What it all accumulates to is a team that has an goals scored average that ranks in top half of the WCHA but defense/goaltending that can’t support it. Gabe Grunwald is Wisconsin’s only committed goalie, scheduled to join the Badgers in 2013. The 18-year-old from Chappaqua, N.Y. has struggled through six games this season for the Michigan Warriors of the NAHL with an .871 save percentage and a 4.56 goals against average.
It looks like the near future of Wisconsin hockey depends on the drastic improvement of its freshmen goalies, Rumpel and Peterson.
So much has been made of the 10th-place Badgers’ youth before and during the season one could be forgiven if “The Young” were to precede any mention of them. The Young Badgers have shown to be creatures of comfort as evidenced by their 0-5-1 record away from home and 7-4-1 mark at the Kohl Center.
UND turning the corner
North Dakota caught a lot of flak when it suffered its third shutout of the season in a lackluster offensive effort Nov. 20 at Bemidji State. The final was 1-0 Beavers that afternoon and the Fighting Sioux offense was brought into question with the struggles it went through in the two weeks leading up to the BSU series — five goals in four games.

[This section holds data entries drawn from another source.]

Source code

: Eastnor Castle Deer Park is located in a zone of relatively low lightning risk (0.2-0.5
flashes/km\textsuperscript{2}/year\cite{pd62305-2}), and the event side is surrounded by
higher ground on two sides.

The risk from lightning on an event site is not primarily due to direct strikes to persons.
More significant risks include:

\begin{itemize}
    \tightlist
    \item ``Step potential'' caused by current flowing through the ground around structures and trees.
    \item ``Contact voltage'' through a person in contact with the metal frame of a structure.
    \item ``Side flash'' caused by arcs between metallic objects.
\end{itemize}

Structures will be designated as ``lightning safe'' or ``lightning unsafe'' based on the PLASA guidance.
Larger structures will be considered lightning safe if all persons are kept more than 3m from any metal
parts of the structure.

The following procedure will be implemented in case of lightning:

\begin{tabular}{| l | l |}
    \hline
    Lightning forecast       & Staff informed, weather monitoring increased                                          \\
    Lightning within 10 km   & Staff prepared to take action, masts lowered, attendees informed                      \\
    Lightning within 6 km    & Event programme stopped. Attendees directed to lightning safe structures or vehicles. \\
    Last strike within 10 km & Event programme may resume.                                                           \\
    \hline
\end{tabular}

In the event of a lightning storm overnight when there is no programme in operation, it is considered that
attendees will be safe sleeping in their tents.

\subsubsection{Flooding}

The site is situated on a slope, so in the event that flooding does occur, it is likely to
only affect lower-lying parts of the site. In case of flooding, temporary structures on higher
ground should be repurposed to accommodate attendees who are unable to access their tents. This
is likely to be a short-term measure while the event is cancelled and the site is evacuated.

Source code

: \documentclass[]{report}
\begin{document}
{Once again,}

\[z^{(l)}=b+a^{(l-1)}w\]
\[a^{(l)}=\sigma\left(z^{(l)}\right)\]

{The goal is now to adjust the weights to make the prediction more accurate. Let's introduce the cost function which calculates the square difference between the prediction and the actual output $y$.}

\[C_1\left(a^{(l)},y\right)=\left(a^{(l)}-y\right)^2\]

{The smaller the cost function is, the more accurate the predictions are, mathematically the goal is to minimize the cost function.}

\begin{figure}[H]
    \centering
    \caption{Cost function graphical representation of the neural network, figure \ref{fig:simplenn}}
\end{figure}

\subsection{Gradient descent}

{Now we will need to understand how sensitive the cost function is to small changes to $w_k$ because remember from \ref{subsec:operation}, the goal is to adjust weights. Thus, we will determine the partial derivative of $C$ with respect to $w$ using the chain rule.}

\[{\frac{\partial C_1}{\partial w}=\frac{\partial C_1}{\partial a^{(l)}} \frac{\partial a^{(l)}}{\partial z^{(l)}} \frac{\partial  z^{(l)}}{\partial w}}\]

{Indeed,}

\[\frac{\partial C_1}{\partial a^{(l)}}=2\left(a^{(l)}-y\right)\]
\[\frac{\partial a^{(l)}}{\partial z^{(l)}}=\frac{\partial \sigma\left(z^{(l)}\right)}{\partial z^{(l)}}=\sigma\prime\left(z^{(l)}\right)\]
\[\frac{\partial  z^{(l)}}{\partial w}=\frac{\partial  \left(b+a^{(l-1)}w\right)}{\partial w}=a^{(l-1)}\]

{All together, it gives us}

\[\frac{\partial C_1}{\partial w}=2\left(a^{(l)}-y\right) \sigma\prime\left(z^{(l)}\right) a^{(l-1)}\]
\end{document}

When UND faced off against CC the day after Thanksgiving, it took Danny Kristo 36 seconds to score, marking the beginning of the end of the Sioux skid. UND went on to score seven goals that night in a 7-6 win and scored 13 goals in its next three games but only scored twice in a split Dec. 9-10 against Nebraska-Omaha.
The Sioux needs scoring from outside the Nelson/Kristo/Knight line to step up and provide some offensive firepower if UND is going to keep its momentum into the second half. And depending how long Knight is out with a lower-body injury, the Sioux will be without one of the best playmakers in the WCHA.

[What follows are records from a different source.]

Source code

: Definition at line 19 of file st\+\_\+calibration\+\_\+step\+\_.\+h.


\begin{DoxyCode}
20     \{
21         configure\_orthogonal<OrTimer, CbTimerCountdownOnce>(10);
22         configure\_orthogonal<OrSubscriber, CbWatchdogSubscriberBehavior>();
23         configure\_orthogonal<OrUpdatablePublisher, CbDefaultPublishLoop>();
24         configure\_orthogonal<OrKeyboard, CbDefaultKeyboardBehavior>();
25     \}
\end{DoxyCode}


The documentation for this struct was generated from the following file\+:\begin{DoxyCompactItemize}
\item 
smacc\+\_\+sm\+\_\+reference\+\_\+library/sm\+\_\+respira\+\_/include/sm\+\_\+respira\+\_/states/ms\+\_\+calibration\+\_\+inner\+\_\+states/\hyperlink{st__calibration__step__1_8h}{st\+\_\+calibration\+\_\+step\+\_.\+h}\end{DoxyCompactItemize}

It helps that that Aaron Dell found a groove after his rocky start to the season. Since the Sioux lost 4-0 to St. Cloud State on Oct. 28, Dell has allowed more than one goal in a game just once.
Party between the pipes
At this point, 18 goaltenders have gotten playing time for WCHA teams and five of the 12 teams are regularly using a different goalie other than their opening night starter.
Minnesota’s Kent Patterson (only goalie to play for Gophers this season) and UMD’s Kenny Reiter (played 17 of UMD’s 18 games) are the two biggest constants in goal.

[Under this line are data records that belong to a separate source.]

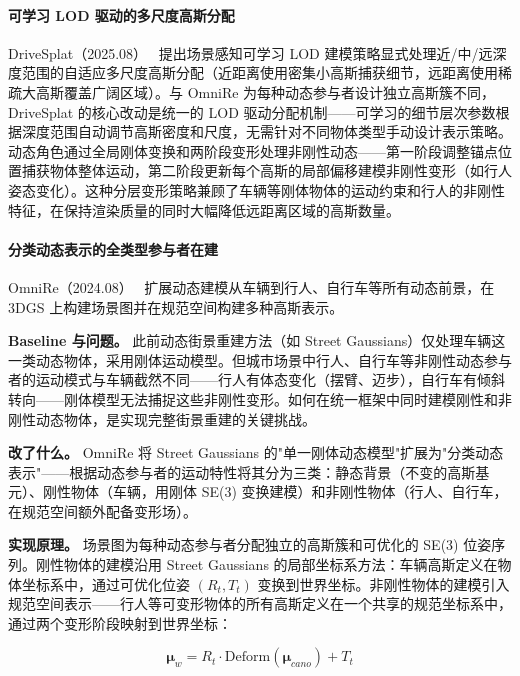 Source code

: \paragraph{可学习 LOD 驱动的多尺度高斯分配}

DriveSplat（2025.08）~\cite{2508_15376} 提出场景感知可学习 LOD 建模策略显式处理近/中/远深度范围的自适应多尺度高斯分配（近距离使用密集小高斯捕获细节，远距离使用稀疏大高斯覆盖广阔区域）。与 OmniRe 为每种动态参与者设计独立高斯簇不同，DriveSplat 的核心改动是统一的 LOD 驱动分配机制——可学习的细节层次参数根据深度范围自动调节高斯密度和尺度，无需针对不同物体类型手动设计表示策略。动态角色通过全局刚体变换和两阶段变形处理非刚性动态——第一阶段调整锚点位置捕获物体整体运动，第二阶段更新每个高斯的局部偏移建模非刚性变形（如行人姿态变化）。这种分层变形策略兼顾了车辆等刚体物体的运动约束和行人的非刚性特征，在保持渲染质量的同时大幅降低远距离区域的高斯数量。

\paragraph{分类动态表示的全类型参与者在建}

OmniRe（2024.08）~\cite{2408_16760} 扩展动态建模从车辆到行人、自行车等所有动态前景，在 3DGS 上构建场景图并在规范空间构建多种高斯表示。

\textbf{Baseline 与问题。} 此前动态街景重建方法（如 Street Gaussians）仅处理车辆这一类动态物体，采用刚体运动模型。但城市场景中行人、自行车等非刚性动态参与者的运动模式与车辆截然不同——行人有体态变化（摆臂、迈步），自行车有倾斜转向——刚体模型无法捕捉这些非刚性变形。如何在统一框架中同时建模刚性和非刚性动态物体，是实现完整街景重建的关键挑战。

\textbf{改了什么。} OmniRe 将 Street Gaussians 的"单一刚体动态模型"扩展为"分类动态表示"——根据动态参与者的运动特性将其分为三类：静态背景（不变的高斯基元）、刚性物体（车辆，用刚体 SE(3) 变换建模）和非刚性物体（行人、自行车，在规范空间额外配备变形场）。

\textbf{实现原理。} 场景图为每种动态参与者分配独立的高斯簇和可优化的 SE(3) 位姿序列。刚性物体的建模沿用 Street Gaussians 的局部坐标系方法：车辆高斯定义在物体坐标系中，通过可优化位姿 $(R_t, T_t)$ 变换到世界坐标。非刚性物体的建模引入规范空间表示——行人等可变形物体的所有高斯定义在一个共享的规范坐标系中，通过两个变形阶段映射到世界坐标：

\begin{equation*}
\boldsymbol{\mu}_w = R_t \cdot \text{Deform}(\boldsymbol{\mu}_{cano}) + T_t
\end{equation*}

UAA opening-day starter Rob Gunderson (.882 SV%, 3.48 GAA) has split a lot of time with Chris Kamal (.880 SV%, 3.25 GAA) but has taken over the majority of the duties lately. Dan Bakala (.905 SV%, 2.87 GAA) has been a mainstay for BSU, and even though MSU’s Austin Lee (.909 SV%, 3.09 GAA) has struggled but his partner Phil Cook (.791 SV%, 6.88 GAA) has had a nightmare of a season. Dell (.895 SV%, 2.80 GAA) eventually won his job back for UND although Brad Eidsness (.918 SV%, 2.43 GAA) has the better numbers.
Josh Thorimbert (.912 SV%, 2.76 GAA) started both games for CC last weekend at MSU, taking over for a struggling Joe Howe (.883 SV%, 2.76 GAA).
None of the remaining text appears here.